Some time last semester my students began to keep track of various phrases that I say over and over to them. It all began with someone pointing out that I regularly stop class and say “Take time to admire your work.” And not just in a pat-on-the-back sort of way, although that’s often good too, but in a way that acknowledges the areas that need improvement (like craft or content) AND the areas that DO work–areas that are well-crafted and cohesive.
This past week, nearly every day students came to PRESS to work on projects for their Art 335 Painted Papers. Prints. Book Arts. course that I am teaching at MCLA this summer. One night we all stayed past midnight, the class runs officially from 6-9:15 pm, and PRESS was a hub of creative energy. Students from all walks of life chatting and creating–sharing compliments and ideas, and all of them loving what they were doing. This is why I teach–to help foster connections between students and to inspire passion for making art in others.
It was this night that THE LIST of Melanie-isms began.
In no particular order, here are things that come out of my mouth on a very regular basis in the classroom and studio:
1. Take time to admire your work.
2. There’s always a way.
3. You can do it.
4. I don’t know, try it. (This is an interesting one and related to the previous post–I often know what will happen when some combination of materials are used together–but like any experiment, I believe it’s important for the student to try it themselves and come up with their own successes and failures. This leads them to their own replicability of processes.)

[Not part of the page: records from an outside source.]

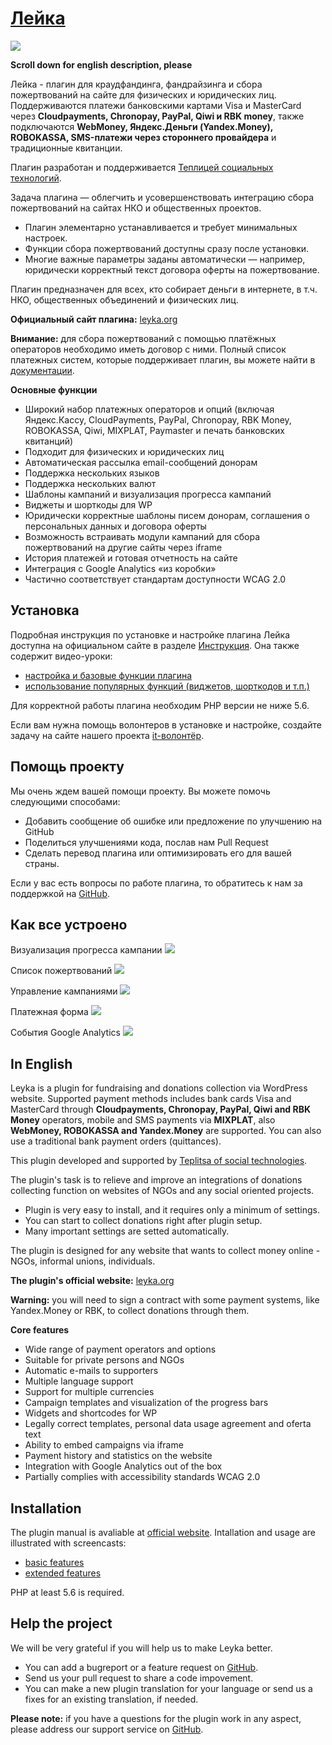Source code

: # [Лейка](http://leyka.org) #

![](https://leyka.org/wp-content/uploads/2019/12/cover-600.png)

**Scroll down for english description, please**

Лейка - плагин для краудфандинга, фандрайзинга и сбора пожертвований на сайте для физических и юридических лиц. Поддерживаются платежи банковскими картами Visa и MasterCard через **Cloudpayments, Chronopay, PayPal, Qiwi и RBK money**, также подключаются **WebMoney, Яндекс.Деньги (Yandex.Money), ROBOKASSA, SMS-платежи через стороннего провайдера** и традиционные квитанции.

Плагин разработан и поддерживается [Теплицей социальных технологий](//te-st.org/).

Задача плагина — облегчить и усовершенствовать интеграцию сбора пожертвований на сайтах НКО и общественных проектов.
* Плагин элементарно устанавливается и требует минимальных настроек. 
* Функции сбора пожертвований доступны сразу после установки.
* Многие важные параметры заданы автоматически — например, юридически корректный текст договора оферты на пожертвование.

Плагин предназначен для всех, кто собирает деньги в интернете, в т.ч. НКО, общественных объединений и физических лиц.

**Официальный сайт плагина:** [leyka.org](//leyka.org/)

**Внимание:** для сбора пожертвований с помощью платёжных операторов необходимо иметь договор с ними. Полный список платежных систем, которые поддерживает плагин, вы можете найти в [документации](https://leyka.org/sistemnye-trebovaniya/).

**Основные функции**

* Широкий набор платежных операторов и опций (включая Яндекс.Кассу, CloudPayments, PayPal, Chronopay, RBK Money, ROBOKASSA, Qiwi, MIXPLAT, Paymaster и печать банковских квитанций)
* Подходит для физических и юридических лиц
* Автоматическая рассылка email-сообщений донорам
* Поддержка нескольких языков
* Поддержка нескольких валют
* Шаблоны кампаний и визуализация прогресса кампаний
* Виджеты и шорткоды для WP
* Юридически корректные шаблоны писем донорам, соглашения о персональных данных и договора оферты
* Возможность встраивать модули кампаний для сбора пожертвований на другие сайты через iframe
* История платежей и готовая отчетность на сайте
* Интеграция  с Google Analytics «из коробки»
* Частично соответствует стандартам доступности WCAG 2.0


## Установка ##

Подробная инструкция по установке и настройке плагина Лейка доступна на официальном сайте в разделе [Инструкция](//leyka.org/instruction/). Она также содержит видео-уроки:
* [настройка и базовые функции плагина](//leyka.org/docs/videourok-kak-ustanovit-i-nastroit-plagin-lejka/)
* [использование популярных функций (виджетов, шорткодов и т.п.)](//leyka.org/docs/video-urok-ispolzovanie-novyh-vozmozhnostej-lejki/)

Для корректной работы плагина необходим PHP версии не ниже 5.6.

Если вам нужна помощь волонтеров в установке и настройке, создайте задачу на сайте нашего проекта [it-волонтёр](https://itvist.org/).


## Помощь проекту ##

Мы очень ждем вашей помощи проекту. Вы можете помочь следующими способами:

* Добавить сообщение об ошибке или предложение по улучшению на GitHub
* Поделиться улучшениями кода, послав нам Pull Request
* Сделать перевод плагина или оптимизировать его для вашей страны.
    
Если у вас есть вопросы по работе плагина, то обратитесь к нам за поддержкой на [GitHub](https://github.com/Teplitsa/Leyka/issues/).

## Как все устроено ##

Визуализация прогресса кампании
![](https://leyka.org/wp-content/uploads/assets/1-sc-campaign.png?stamp=123)

Список пожертвований
![](https://leyka.org/wp-content/uploads/assets/2-sc-donations.png?stamp=123)

Управление кампаниями
![](https://leyka.org/wp-content/uploads/assets/3-sc-admin.png?stamp=123)

Платежная форма
![](https://leyka.org/wp-content/uploads/assets/4-sc-payment.png?stamp=123)

События Google Analytics
![](https://leyka.org/wp-content/uploads/assets/5-sc-analytics.png?stamp=123)



## In English ##

Leyka is a plugin for fundraising and donations collection via WordPress website. Supported payment methods includes bank cards Visa and MasterCard through **Cloudpayments, Chronopay, PayPal, Qiwi and RBK Money** operators, mobile and SMS payments via **MIXPLAT**, also **WebMoney, ROBOKASSA and Yandex.Money** are supported. You can also use a traditional bank payment orders (quittances).

This plugin developed and supported by [Teplitsa of social technologies](//te-st.org/).

The plugin's task is to relieve and improve an integrations of donations collecting function on websites of NGOs and any social oriented projects.

* Plugin is very easy to install, and it requires only a minimum of settings.
* You can start to collect donations right after plugin setup.
* Many important settings are setted automatically.

The plugin is designed for any website that wants to collect money online - NGOs, informal unions,  individuals.

**The plugin's official website:** [leyka.org](//leyka.org/)

**Warning:** you will need to sign a contract with some payment systems, like Yandex.Money or RBK, to collect donations through them. 

**Core features**
 		
* Wide range of payment operators and options 
* Suitable for private persons and NGOs
* Automatic e-mails to supporters
* Multiple language support
* Support for multiple currencies
* Campaign templates and visualization of the progress bars
* Widgets and shortcodes for WP
* Legally correct templates, personal data usage agreement and oferta text
* Ability to embed campaigns via iframe
* Payment history and statistics on the website
* Integration with Google Analytics out of the box
* Partially complies with accessibility standards WCAG 2.0


## Installation ##

The plugin manual is avaliable at [official website](https://leyka.org/instruction/). Intallation and usage are illustrated with screencasts:

* [basic features](https://leyka.org/docs/videourok-kak-ustanovit-i-nastroit-plagin-lejka/)
* [extended features](https://leyka.org/docs/video-urok-ispolzovanie-novyh-vozmozhnostej-lejki/)

PHP at least 5.6 is required.

## Help the project ##

We will be very grateful if you will help us to make Leyka better.

* You can add a bugreport or a feature request on [GitHub](https://github.com/Teplitsa/Leyka/issues).
* Send us your pull request to share a code impovement.
* You can make a new plugin translation for your language or send us a fixes for an existing translation, if needed.

**Please note:** if you have a questions for the plugin work in any aspect, please address our support service on [GitHub](https://github.com/Teplitsa/Leyka/issues/).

5. It’s just as easy to make ten as it is to make one. (Julie Chen once said something like this to me, that if you’re gonna put all that work into making ten books, you might as well make 100. Hopefully one day my students will be ready to hear that line, too!)
6. Remember to breathe.
7. Consider your craft.
8. I can’t answer that for you, only you can answer that.
9. And something about monkey mind and distractions, and finding a way to settle down the avalanche of thoughts that can paralyze concentration and creation. But no one can quite remember the exact words.